# Work request
Repeat every record below exactly, leaving out the pictures.
+++++
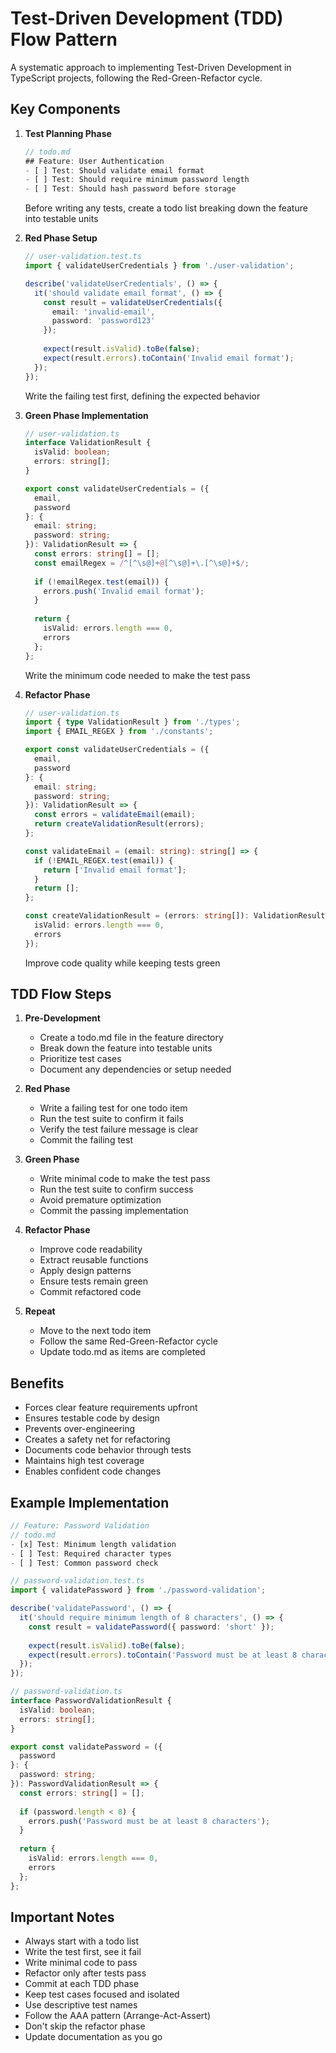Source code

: # Test-Driven Development (TDD) Flow Pattern

A systematic approach to implementing Test-Driven Development in TypeScript projects, following the Red-Green-Refactor cycle.

## Key Components

1. **Test Planning Phase**

   ```typescript
   // todo.md
   ## Feature: User Authentication
   - [ ] Test: Should validate email format
   - [ ] Test: Should require minimum password length
   - [ ] Test: Should hash password before storage
   ```

   Before writing any tests, create a todo list breaking down the feature into testable units

2. **Red Phase Setup**

   ```typescript
   // user-validation.test.ts
   import { validateUserCredentials } from './user-validation';
   
   describe('validateUserCredentials', () => {
     it('should validate email format', () => {
       const result = validateUserCredentials({
         email: 'invalid-email',
         password: 'password123'
       });
       
       expect(result.isValid).toBe(false);
       expect(result.errors).toContain('Invalid email format');
     });
   });
   ```

   Write the failing test first, defining the expected behavior

3. **Green Phase Implementation**

   ```typescript
   // user-validation.ts
   interface ValidationResult {
     isValid: boolean;
     errors: string[];
   }
   
   export const validateUserCredentials = ({ 
     email, 
     password 
   }: {
     email: string;
     password: string;
   }): ValidationResult => {
     const errors: string[] = [];
     const emailRegex = /^[^\s@]+@[^\s@]+\.[^\s@]+$/;
     
     if (!emailRegex.test(email)) {
       errors.push('Invalid email format');
     }
     
     return {
       isValid: errors.length === 0,
       errors
     };
   };
   ```

   Write the minimum code needed to make the test pass

4. **Refactor Phase**

   ```typescript
   // user-validation.ts
   import { type ValidationResult } from './types';
   import { EMAIL_REGEX } from './constants';
   
   export const validateUserCredentials = ({ 
     email, 
     password 
   }: {
     email: string;
     password: string;
   }): ValidationResult => {
     const errors = validateEmail(email);
     return createValidationResult(errors);
   };
   
   const validateEmail = (email: string): string[] => {
     if (!EMAIL_REGEX.test(email)) {
       return ['Invalid email format'];
     }
     return [];
   };
   
   const createValidationResult = (errors: string[]): ValidationResult => ({
     isValid: errors.length === 0,
     errors
   });
   ```

   Improve code quality while keeping tests green

## TDD Flow Steps

1. **Pre-Development**
   - Create a todo.md file in the feature directory
   - Break down the feature into testable units
   - Prioritize test cases
   - Document any dependencies or setup needed

2. **Red Phase**
   - Write a failing test for one todo item
   - Run the test suite to confirm it fails
   - Verify the test failure message is clear
   - Commit the failing test

3. **Green Phase**
   - Write minimal code to make the test pass
   - Run the test suite to confirm success
   - Avoid premature optimization
   - Commit the passing implementation

4. **Refactor Phase**
   - Improve code readability
   - Extract reusable functions
   - Apply design patterns
   - Ensure tests remain green
   - Commit refactored code

5. **Repeat**
   - Move to the next todo item
   - Follow the same Red-Green-Refactor cycle
   - Update todo.md as items are completed

## Benefits

- Forces clear feature requirements upfront
- Ensures testable code by design
- Prevents over-engineering
- Creates a safety net for refactoring
- Documents code behavior through tests
- Maintains high test coverage
- Enables confident code changes

## Example Implementation

```typescript
// Feature: Password Validation
// todo.md
- [x] Test: Minimum length validation
- [ ] Test: Required character types
- [ ] Test: Common password check

// password-validation.test.ts
import { validatePassword } from './password-validation';

describe('validatePassword', () => {
  it('should require minimum length of 8 characters', () => {
    const result = validatePassword({ password: 'short' });
    
    expect(result.isValid).toBe(false);
    expect(result.errors).toContain('Password must be at least 8 characters');
  });
});

// password-validation.ts
interface PasswordValidationResult {
  isValid: boolean;
  errors: string[];
}

export const validatePassword = ({ 
  password 
}: {
  password: string;
}): PasswordValidationResult => {
  const errors: string[] = [];
  
  if (password.length < 8) {
    errors.push('Password must be at least 8 characters');
  }
  
  return {
    isValid: errors.length === 0,
    errors
  };
};
```

## Important Notes

- Always start with a todo list
- Write the test first, see it fail
- Write minimal code to pass
- Refactor only after tests pass
- Commit at each TDD phase
- Keep test cases focused and isolated
- Use descriptive test names
- Follow the AAA pattern (Arrange-Act-Assert)
- Don't skip the refactor phase
- Update documentation as you go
+++++
# Output of the task
Source code

: # Test-Driven Development (TDD) Flow Pattern

A systematic approach to implementing Test-Driven Development in TypeScript projects, following the Red-Green-Refactor cycle.

## Key Components

1. **Test Planning Phase**

   ```typescript
   // todo.md
   ## Feature: User Authentication
   - [ ] Test: Should validate email format
   - [ ] Test: Should require minimum password length
   - [ ] Test: Should hash password before storage
   ```

   Before writing any tests, create a todo list breaking down the feature into testable units

2. **Red Phase Setup**

   ```typescript
   // user-validation.test.ts
   import { validateUserCredentials } from './user-validation';
   
   describe('validateUserCredentials', () => {
     it('should validate email format', () => {
       const result = validateUserCredentials({
         email: 'invalid-email',
         password: 'password123'
       });
       
       expect(result.isValid).toBe(false);
       expect(result.errors).toContain('Invalid email format');
     });
   });
   ```

   Write the failing test first, defining the expected behavior

3. **Green Phase Implementation**

   ```typescript
   // user-validation.ts
   interface ValidationResult {
     isValid: boolean;
     errors: string[];
   }
   
   export const validateUserCredentials = ({ 
     email, 
     password 
   }: {
     email: string;
     password: string;
   }): ValidationResult => {
     const errors: string[] = [];
     const emailRegex = /^[^\s@]+@[^\s@]+\.[^\s@]+$/;
     
     if (!emailRegex.test(email)) {
       errors.push('Invalid email format');
     }
     
     return {
       isValid: errors.length === 0,
       errors
     };
   };
   ```

   Write the minimum code needed to make the test pass

4. **Refactor Phase**

   ```typescript
   // user-validation.ts
   import { type ValidationResult } from './types';
   import { EMAIL_REGEX } from './constants';
   
   export const validateUserCredentials = ({ 
     email, 
     password 
   }: {
     email: string;
     password: string;
   }): ValidationResult => {
     const errors = validateEmail(email);
     return createValidationResult(errors);
   };
   
   const validateEmail = (email: string): string[] => {
     if (!EMAIL_REGEX.test(email)) {
       return ['Invalid email format'];
     }
     return [];
   };
   
   const createValidationResult = (errors: string[]): ValidationResult => ({
     isValid: errors.length === 0,
     errors
   });
   ```

   Improve code quality while keeping tests green

## TDD Flow Steps

1. **Pre-Development**
   - Create a todo.md file in the feature directory
   - Break down the feature into testable units
   - Prioritize test cases
   - Document any dependencies or setup needed

2. **Red Phase**
   - Write a failing test for one todo item
   - Run the test suite to confirm it fails
   - Verify the test failure message is clear
   - Commit the failing test

3. **Green Phase**
   - Write minimal code to make the test pass
   - Run the test suite to confirm success
   - Avoid premature optimization
   - Commit the passing implementation

4. **Refactor Phase**
   - Improve code readability
   - Extract reusable functions
   - Apply design patterns
   - Ensure tests remain green
   - Commit refactored code

5. **Repeat**
   - Move to the next todo item
   - Follow the same Red-Green-Refactor cycle
   - Update todo.md as items are completed

## Benefits

- Forces clear feature requirements upfront
- Ensures testable code by design
- Prevents over-engineering
- Creates a safety net for refactoring
- Documents code behavior through tests
- Maintains high test coverage
- Enables confident code changes

## Example Implementation

```typescript
// Feature: Password Validation
// todo.md
- [x] Test: Minimum length validation
- [ ] Test: Required character types
- [ ] Test: Common password check

// password-validation.test.ts
import { validatePassword } from './password-validation';

describe('validatePassword', () => {
  it('should require minimum length of 8 characters', () => {
    const result = validatePassword({ password: 'short' });
    
    expect(result.isValid).toBe(false);
    expect(result.errors).toContain('Password must be at least 8 characters');
  });
});

// password-validation.ts
interface PasswordValidationResult {
  isValid: boolean;
  errors: string[];
}

export const validatePassword = ({ 
  password 
}: {
  password: string;
}): PasswordValidationResult => {
  const errors: string[] = [];
  
  if (password.length < 8) {
    errors.push('Password must be at least 8 characters');
  }
  
  return {
    isValid: errors.length === 0,
    errors
  };
};
```

## Important Notes

- Always start with a todo list
- Write the test first, see it fail
- Write minimal code to pass
- Refactor only after tests pass
- Commit at each TDD phase
- Keep test cases focused and isolated
- Use descriptive test names
- Follow the AAA pattern (Arrange-Act-Assert)
- Don't skip the refactor phase
- Update documentation as you go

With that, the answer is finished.